▸ Work required
The listing below holds a line with "Used to define" and a later line with "in the **description**". Write out those two lines and every line between them, exactly, and nothing else.

------------------------

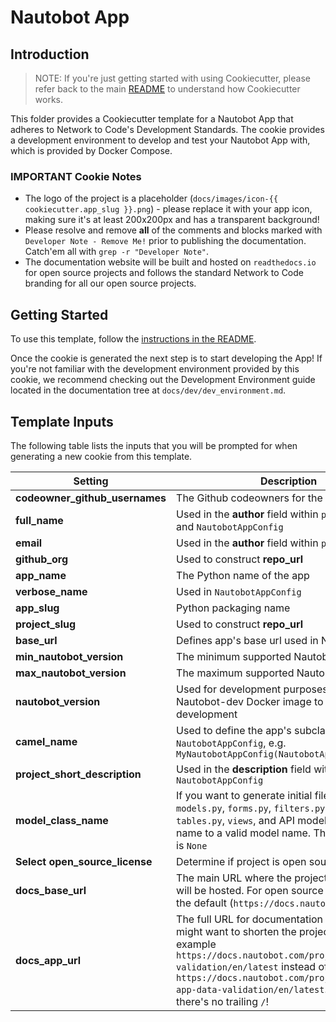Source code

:# Nautobot App

## Introduction

> NOTE: If you're just getting started with using Cookiecutter, please refer back to the main [README](../README.md) to understand how Cookiecutter works.

This folder provides a Cookiecutter template for a Nautobot App that adheres to Network to Code's Development Standards. The cookie provides a development environment to develop and test your Nautobot App with, which is provided by Docker Compose.

### IMPORTANT Cookie Notes

- The logo of the project is a placeholder (`docs/images/icon-{{ cookiecutter.app_slug }}.png`) - please replace it with your app icon, making sure it's at least 200x200px and has a transparent background!
- Please resolve and remove **all** of the comments and blocks marked with `Developer Note - Remove Me!` prior to publishing the documentation. Catch'em all with `grep -r "Developer Note"`.
- The documentation website will be built and hosted on `readthedocs.io` for open source projects and follows the standard Network to Code branding for all our open source projects.

## Getting Started

To use this template, follow the [instructions in the README](../README.md).

Once the cookie is generated the next step is to start developing the App! If you're not familiar with the development environment provided by this cookie, we recommend checking out the Development Environment guide located in the documentation tree at `docs/dev/dev_environment.md`.

## Template Inputs

The following table lists the inputs that you will be prompted for when generating a new cookie from this template.

| Setting | Description |
|-------- | ----------- |
| **codeowner_github_usernames** | The Github codeowners for the new app |
| **full_name** | Used in the **author** field within `pyproject.toml` and `NautobotAppConfig` |
| **email** | Used in the **author** field within `pyproject.toml` |
| **github_org** | Used to construct **repo_url** |
| **app_name** | The Python name of the app |
| **verbose_name** | Used in `NautobotAppConfig` |
| **app_slug** | Python packaging name |
| **project_slug** | Used to construct **repo_url** |
| **base_url** | Defines app's base url used in Nautobot |
| **min_nautobot_version** | The minimum supported Nautobot version |
| **max_nautobot_version** | The maximum supported Nautobot version |
| **nautobot_version** | Used for development purposes to decide with Nautobot-dev Docker image to use for development |
| **camel_name** | Used to define the app's subclassing of `NautobotAppConfig`, e.g. `MyNautobotAppConfig(NautobotAppConfig):` |
| **project_short_description** | Used in the **description** field within `NautobotAppConfig` |
| **model_class_name** | If you want to generate initial files, such as `models.py`, `forms.py`, `filters.py`, `navigation.py`, `tables.py`, `views`, and API models, initialize this name to a valid model name. The default value is `None` |
| **Select open_source_license** | Determine if project is open source or not |
| **docs_base_url**| The main URL where the project documentation will be hosted. For open source projects use the default (`https://docs.nautobot.com`). |
| **docs_app_url**| The full URL for documentation hosting. You might want to shorten the project alias, for example `https://docs.nautobot.com/projects/data-validation/en/latest` instead of `https://docs.nautobot.com/projects/nautobot-app-data-validation/en/latest`. Make sure there's no trailing `/`! |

------------------------

▸ Answer for the task
| **camel_name** | Used to define the app's subclassing of `NautobotAppConfig`, e.g. `MyNautobotAppConfig(NautobotAppConfig):` |
| **project_short_description** | Used in the **description** field within `NautobotAppConfig` |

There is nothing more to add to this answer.